Para me antecipar, enquanto é tempo, a esse estado de felicidade, de força e de liberdade, exercito-me nas contemplações sublimes. Medito na ordem do universo não para explicá-lo por meio de vãos sistemas, mas para admirá-lo incessantemente e admirar o sábio autor que nele se faz sentir. Converso com ele, embebo todas as minhas faculdades na sua divina essência, enterneço-me com os seus benefícios e bendigo-o pelos seus dons; mas não lhe dirijo preces. Que lhe poderia eu pedir? Que alterasse, para me dar satisfação, o curso das coisas e operasse milagres a meu favor? Como pretender que a ordem se perturbe em benefício meu, eu, que devo amar sobre todas as coisas a ordem que a sua sabedoria estabeleceu e a sua providência mantém! Não, este rogo temerário, não mereceria louvor, mas castigo. Não lhe peço tão pouco me conceda o poder de fazer bem; para que solicitar dele o que dele já recebi? Não me concedeu a consciência para amar o bem, a razão para o conhecer, a liberdade para optar? Se proceder mal, não terei desculpa; procederei assim, porque quero. Pedir-lhe que me modifique a vontade? Equivaleria a pedir-lhe o que ele me pede, e pretender que trabalhasse por mim, recebendo eu o salário. Se não estou satisfeito com o meu estado, é porque quero ser o que não sou e desejo a desordem e o mal. Fonte da justiça e de verdade, Deus clemente e bom!, tenho tanta confiança em ti que a maior ânsia de meu coração é que seja feita a tua vontade. Juntando-lhe a minha, sigo teus passos e anuo à tua bondade, e creio já participar no mundo da suprema felicidade que é o prémio da minha conduta.

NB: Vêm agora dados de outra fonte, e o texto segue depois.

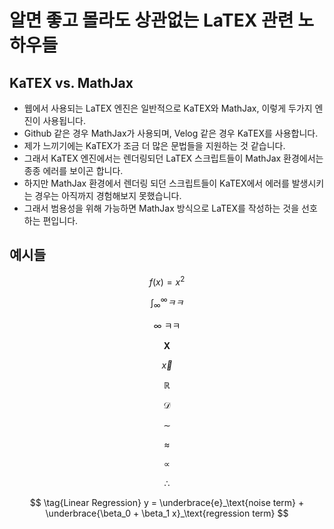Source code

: # 알면 좋고 몰라도 상관없는 LaTEX 관련 노하우들
## KaTEX vs. MathJax

* 웹에서 사용되는 LaTEX 엔진은 일반적으로 KaTEX와 MathJax, 이렇게 두가지 엔진이 사용됩니다.
* Github 같은 경우 MathJax가 사용되며, Velog 같은 경우 KaTEX를 사용합니다.
* 제가 느끼기에는 KaTEX가 조금 더 많은 문법들을 지원하는 것 같습니다. 
* 그래서 KaTEX 엔진에서는 렌더링되던 LaTEX 스크립트들이 MathJax 환경에서는 종종 에러를 보이곤 합니다.
* 하지만 MathJax 환경에서 렌더링 되던 스크립트들이 KaTEX에서 에러를 발생시키는 경우는 아직까지 경험해보지 못했습니다.
* 그래서 범용성을 위해 가능하면 MathJax 방식으로 LaTEX를 작성하는 것을 선호하는 편입니다.


## 예시들

$$
f(x) = x^2 \tag{Eq 1.}
$$


$$
\int_{\infty}^{\infty} ㅋㅋ
$$

$$
\infty~\text{ㅋㅋ}
$$

$$
\mathbf X
$$

$$
\vec x
$$

$$
\mathbb R
$$

$$
\mathcal D
$$


$$
\sim
$$

$$
\approx
$$

$$
\propto
$$

$$
\therefore
$$

$$
\tag{Linear Regression}
y = \underbrace{e}_\text{noise term} + \underbrace{\beta_0 + \beta_1 x}_\text{regression term}
$$
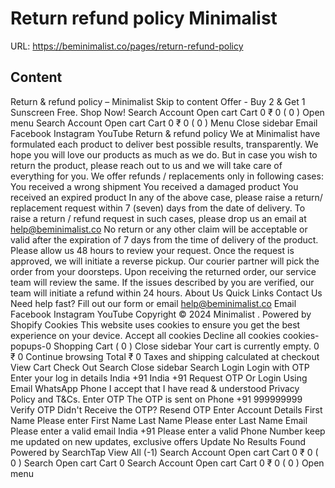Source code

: # Return  refund policy  Minimalist

URL: https://beminimalist.co/pages/return-refund-policy

## Content

Return & refund policy – Minimalist
Skip to content
Offer - Buy 2 & Get 1 Sunscreen Free. Shop Now!
Search
Account
Open cart
Cart
0
₹ 0
(
0
)
Open menu
Search
Account
Open cart
Cart
0
₹ 0
(
0
)
Menu
Close sidebar
Email
Facebook
Instagram
YouTube
Return & refund policy
We at Minimalist have formulated each product to deliver best possible results, transparently. We hope you will love our products as much as we do. But in case you wish to return the product, please reach out to us and we will take care of everything for you.
We offer refunds / replacements only in following cases:
You received a wrong shipment
You received a damaged product
You received an expired product
In any of the above case, please raise a return/ replacement request within 7 (seven) days from the date of delivery. To raise a return / refund request in such cases, please drop us an email at
help@beminimalist.co
No return or any other claim will be acceptable or valid after the expiration of 7 days from the time of delivery of the product.
Please allow us 48 hours to review your request. Once the request is approved, we will initiate a reverse pickup. Our courier partner will pick the order from your doorsteps.
Upon receiving the returned order, our service team will review the same. If the issues described by you are verified, our team will initiate a refund within 24 hours.
About Us
Quick Links
Contact Us
Need help fast? Fill out
our form
or email help@beminimalist.co
Email
Facebook
Instagram
YouTube
Copyright © 2024
Minimalist
.
Powered by Shopify
Cookies
This website uses cookies to ensure you get the best experience on your device.
Accept all cookies
Decline all cookies
cookies-popups-0
Shopping Cart
            (
0
)
Close sidebar
Your cart is currently empty.
0
₹ 0
Continue browsing
Total
₹ 0
Taxes and shipping calculated at checkout
View Cart
Check Out
Search
Close sidebar
Search
Login
Login with OTP
Enter your log in details
India
+91
India
+91
Request OTP
Or Login Using
Email
WhatsApp
Phone
I accept that I have read & understood
Privacy Policy
and T&Cs.
Enter OTP
The OTP is sent on
Phone
+91 999999999
Verify OTP
Didn't Receive the OTP?
Resend OTP
Enter Account Details
First Name
Please enter First Name
Last Name
Please enter Last Name
Email
Please enter a valid email
India
+91
Please enter a valid Phone Number
keep me updated on new updates, exclusive offers
Update
No Results Found
Powered by SearchTap
View All (-1)
Search
Account
Open cart
Cart
0
₹ 0
(
0
)
Search
Open cart
Cart
0
Search
Account
Open cart
Cart
0
₹ 0
(
0
)
Open menu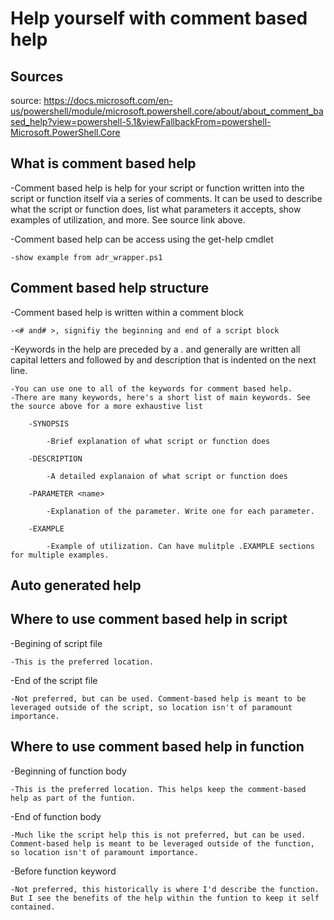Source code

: # Help yourself with comment based help

## Sources

source:  <https://docs.microsoft.com/en-us/powershell/module/microsoft.powershell.core/about/about_comment_based_help?view=powershell-5.1&viewFallbackFrom=powershell-Microsoft.PowerShell.Core>


## What is comment based help

-Comment based help is help for your script or function written into the script or function itself via a series of comments. It can be used to describe what the script or function does, list what parameters it accepts, show examples of utilization, and more. See source link above.

-Comment based help can be access using the get-help cmdlet
    
    -show example from adr_wrapper.ps1
## Comment based help structure

-Comment based help is written within a comment block

    -<# and# >, signifiy the beginning and end of a script block

-Keywords in the help are preceded by a . and generally are written all capital letters and followed by and description that is indented on the next line.

    -You can use one to all of the keywords for comment based help.
    -There are many keywords, here's a short list of main keywords. See the source above for a more exhaustive list
    
        -SYNOPSIS

            -Brief explanation of what script or function does

        -DESCRIPTION

            -A detailed explanaion of what script or function does

        -PARAMETER <name>

            -Explanation of the parameter. Write one for each parameter.

        -EXAMPLE

            -Example of utilization. Can have mulitple .EXAMPLE sections for multiple examples.

## Auto generated help



## Where to use comment based help in script

-Begining of script file

    -This is the preferred location.

-End of the script file

    -Not preferred, but can be used. Comment-based help is meant to be leveraged outside of the script, so location isn't of paramount importance.

## Where to use comment based help in function

-Beginning of function body

    -This is the preferred location. This helps keep the comment-based help as part of the funtion.

-End of function body

    -Much like the script help this is not preferred, but can be used. Comment-based help is meant to be leveraged outside of the function, so location isn't of paramount importance.

-Before function keyword

    -Not preferred, this historically is where I'd describe the function. But I see the benefits of the help within the funtion to keep it self contained.



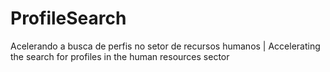 # ProfileSearch
Acelerando a busca de perfis no setor de recursos humanos | Accelerating the search for profiles in the human resources sector
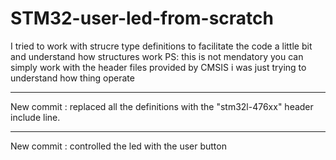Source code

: # STM32-user-led-from-scratch 
 I tried to work with strucre type definitions to facilitate the code a little bit and understand how structures work 
 PS: this is not mendatory you can simply work with the header files provided by CMSIS i was just trying to understand how thing operate
************************************
New commit : replaced all the definitions with the "stm32l-476xx" header include line.
***********************************
New commit : controlled the led with the user button 
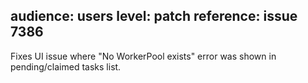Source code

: audience: users
level: patch
reference: issue 7386
---

Fixes UI issue where "No WorkerPool exists" error was shown in pending/claimed tasks list.
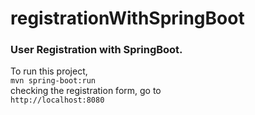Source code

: # registrationWithSpringBoot
<h3> User Registration with SpringBoot. </h3>
<p>To run this project, <br /> <code>mvn spring-boot:run</code> <br />checking the registration form, go to <br /> <code>http://localhost:8080</code> </p>
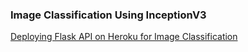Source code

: ### Image Classification Using InceptionV3
[Deploying Flask API on Heroku for Image Classification](https://toraaclassifier.herokuapp.com/)
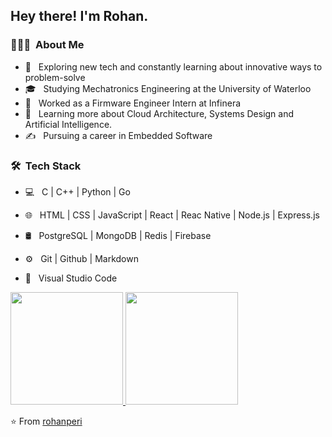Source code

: <h2> Hey there! I'm Rohan.</h2>

<h3> 👨🏻‍💻 &nbsp;About Me </h3>

- 🤔 &nbsp; Exploring new tech and constantly learning about innovative ways to problem-solve
- 🎓 &nbsp; Studying Mechatronics Engineering at the University of Waterloo
- 💼 &nbsp; Worked as a Firmware Engineer Intern at Infinera
- 🌱 &nbsp; Learning more about Cloud Architecture, Systems Design and Artificial Intelligence.
- ✍️ &nbsp; Pursuing a career in Embedded Software

<h3> 🛠 &nbsp;Tech Stack</h3>

- 💻 &nbsp;
  C | C++ | Python | Go 

- 🌐 &nbsp;
  HTML | CSS | JavaScript | React | Reac Native | Node.js | Express.js

- 🛢 &nbsp;
  PostgreSQL | MongoDB | Redis | Firebase
- ⚙️ &nbsp;
  Git | Github | Markdown
- 🔧 &nbsp;
  Visual Studio Code


<a href="https://github.com/rohanperi">
  <img height="180em" src="https://github-readme-stats.vercel.app/api?username=rohanperi&theme=buefy&show_icons=true" />
  <img height="180em" src="https://github-readme-stats.vercel.app/api/top-langs/?username=rohanperi&theme=buefy&layout=compact" />
</a>

<br/>

⭐️ From [rohanperi](https://github.com/rohanperi)

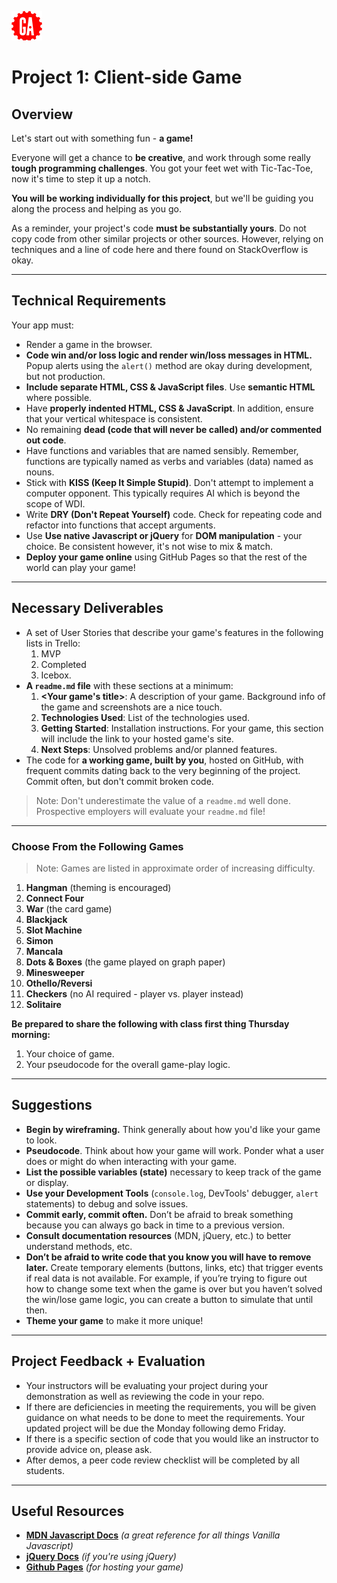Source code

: ![](../../resources/assets/ga-icon-small.png)
# Project 1: Client-side Game

## Overview

Let's start out with something fun - **a game!**

Everyone will get a chance to **be creative**, and work through some really **tough programming challenges**.  You got your feet wet
with Tic-Tac-Toe, now it's time to step it up a notch.

**You will be working individually for this project**, but we'll be guiding you along the process and helping as you go.

As a reminder, your project's code **must be substantially yours**. Do not copy code from other similar projects or other sources. However, relying on techniques and a line of code here and there found on StackOverflow is okay.

---

## Technical Requirements

Your app must:

- Render a game in the browser.
- **Code win and/or loss logic and render win/loss messages in HTML.** Popup alerts using the `alert()` method are okay during development, but not production.
- **Include separate HTML, CSS & JavaScript files**. Use **semantic HTML** where possible.
- Have **properly indented HTML, CSS & JavaScript**. In addition, ensure that your vertical whitespace is consistent.
- No remaining **dead (code that will never be called) and/or commented out code**.
- Have functions and variables that are named sensibly. Remember, functions are typically named as verbs and variables (data) named as nouns.
- Stick with **KISS (Keep It Simple Stupid)**. Don't attempt to implement a computer opponent.  This typically requires AI which is beyond the scope of WDI.
- Write **DRY (Don't Repeat Yourself)** code. Check for repeating code and refactor into functions that accept arguments.
- Use **Use native Javascript or jQuery** for **DOM manipulation** - your choice. Be consistent however, it's not wise to mix & match.
- **Deploy your game online** using GitHub Pages so that the rest of the world can play your game!

---

## Necessary Deliverables

- A set of User Stories that describe your game's features in the following
  lists in Trello:
  1. MVP
  2. Completed
  2. Icebox.
- **A ``readme.md`` file** with these sections at a minimum:
  1. **<Your game's title>**: A description of your game.  Background info of the game and screenshots are a nice touch.
  2. **Technologies Used**: List of the technologies used.
  3. **Getting Started**: Installation instructions. For your game, this section will include the link to your hosted game's site.
  4. **Next Steps**: Unsolved problems and/or planned features.
- The code for **a working game, built by you**, hosted on GitHub,
  with frequent commits dating back to the very beginning of the project. Commit often, but don't commit broken code.

>Note: Don't underestimate the value of a `readme.md` well done. Prospective employers will evaluate your `readme.md` file!

---

### Choose From the Following Games

>Note: Games are listed in approximate order of increasing difficulty.

1. **Hangman** (theming is encouraged)
1. **Connect Four**
1. **War** (the card game)
1. **Blackjack**
1. **Slot Machine**
1. **Simon**
1. **Mancala**
1. **Dots & Boxes** (the game played on graph paper)
1. **Minesweeper**
1. **Othello/Reversi**
1. **Checkers** (no AI required - player vs. player instead)
1. **Solitaire**

**Be prepared to share the following with class first thing Thursday morning:**

1. Your choice of game.
2. Your pseudocode for the overall game-play logic.

---

## Suggestions

- **Begin by wireframing.** Think generally about how you'd
  like your game to look.
- **Pseudocode**. Think about how your game will work.  Ponder what a user does or might do when interacting with your game.
- **List the possible variables (state)** necessary to keep track of the game or display.
- **Use your Development Tools** (`console.log`, DevTools' debugger, `alert` statements) to debug and solve issues.
- **Commit early, commit often.** Don’t be afraid to break something because you can always go back in time to a previous version.
- **Consult documentation resources** (MDN, jQuery, etc.) to better understand methods, etc.
- **Don’t be afraid to write code that you know you will have to remove later.**
  Create temporary elements (buttons, links, etc) that trigger events if real
  data is not available. For example, if you’re trying to figure out how to
  change some text when the game is over but you haven’t solved the win/lose
  game logic, you can create a button to simulate that until then.
- **Theme your game** to make it more unique!

---

## Project Feedback + Evaluation

- Your instructors will be evaluating your project during your demonstration as well as reviewing the code in your repo.
- If there are deficiencies in meeting the requirements, you will be given guidance on what needs to be done to meet the requirements.  Your updated project will be due the Monday following demo Friday.
- If there is a specific section of code that you would like an instructor to provide advice on, please ask.
- After demos, a peer code review checklist will be completed by all students.

---

## Useful Resources

- **[MDN Javascript Docs](https://developer.mozilla.org/en-US/docs/Web/JavaScript)**
  _(a great reference for all things Vanilla Javascript)_
- **[jQuery Docs](http://api.jquery.com)** _(if you're using jQuery)_
- **[Github Pages](https://pages.github.com)** _(for hosting your game)_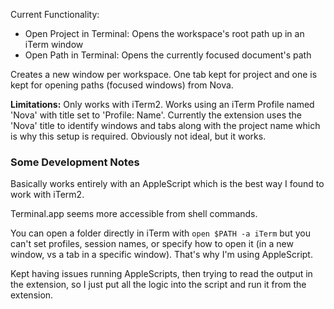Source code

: Current Functionality:
- Open Project in Terminal: Opens the workspace's root path up in an iTerm window
- Open Path in Terminal: Opens the currently focused document's path

Creates a new window per workspace. One tab kept for project and one is kept for opening paths (focused windows) from Nova.

**Limitations:**
Only works with iTerm2. Works using an iTerm Profile named 'Nova' with title set to 'Profile: Name'. Currently the extension uses the 'Nova' title to identify windows and tabs along with the project name which is why this setup is required. Obviously not ideal, but it works.


### Some Development Notes

Basically works entirely with an AppleScript which is the best way I found to work with iTerm2.

Terminal.app seems more accessible from shell commands.

You can open a folder directly in iTerm with `open $PATH -a iTerm` but you can't set profiles, session names, or specify how to open it (in a new window, vs a tab in a specific window). That's why I'm using AppleScript.

Kept having issues running AppleScripts, then trying to read the output in the extension, so I just put all the logic into the script and run it from the extension.
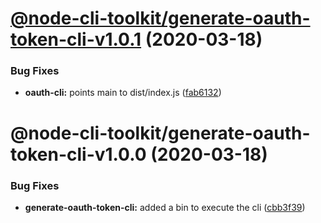 # [@node-cli-toolkit/generate-oauth-token-cli-v1.0.1](https://github.com/tolicodes/node-cli-toolkit/compare/@node-cli-toolkit/generate-oauth-token-cli-v1.0.0...@node-cli-toolkit/generate-oauth-token-cli-v1.0.1) (2020-03-18)


### Bug Fixes

* **oauth-cli:** points main to dist/index.js ([fab6132](https://github.com/tolicodes/node-cli-toolkit/commit/fab6132a053005e1758f682100ee1ddce63e4c61))

# @node-cli-toolkit/generate-oauth-token-cli-v1.0.0 (2020-03-18)


### Bug Fixes

* **generate-oauth-token-cli:** added a bin to execute the cli ([cbb3f39](https://github.com/tolicodes/node-cli-toolkit/commit/cbb3f39a747c56cf81f21cda54b034d531311095))
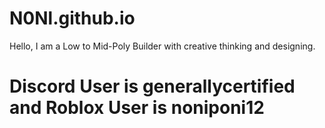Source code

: # N0Nl.github.io
Hello, I am a Low to Mid-Poly Builder with creative thinking and designing.

# Discord User is generallycertified and Roblox User is noniponi12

Na justa desconfiança de mim mesmo, só lhe peço, ou melhor, aguardo de sua justiça que rectifique meu erro, quando esse erro me extraviar e me trouxer perigo. Quando estamos de boa-fé, não nos julgamos infalíveis, e os juízos que mais verdadeiros nos parecem são talvez outras tantas falsidades. Por que não seguir, pois, os seus? E quantos homens estão de acordo em tudo? A ilusão que me engana provém de mim mesmo; só ele me pode curar. Faço o que posso para alcançar a verdade, mas a origem da verdade está muito alta; se me faltarem forças para seguir adiante, a culpa não será minha. A ela corresponderá aproximar-se.
O bom sacerdote .havia falado com veemência. Estava comovido, e eu também. Parecia-me ouvir o divino Orfeu cantando os primeiros hinos e ensinando aos homens o culto dos deuses. Tinha, porém, muitas objecções a fazer–Ihe; mas não lhe fiz nenhuma, porque não eram tão sólidas como confusas, e a persuasão estava de seu lado. Falava-me, segundo os ditados, da sua consciência, e a minha parecia confirmar tudo quanto dizia.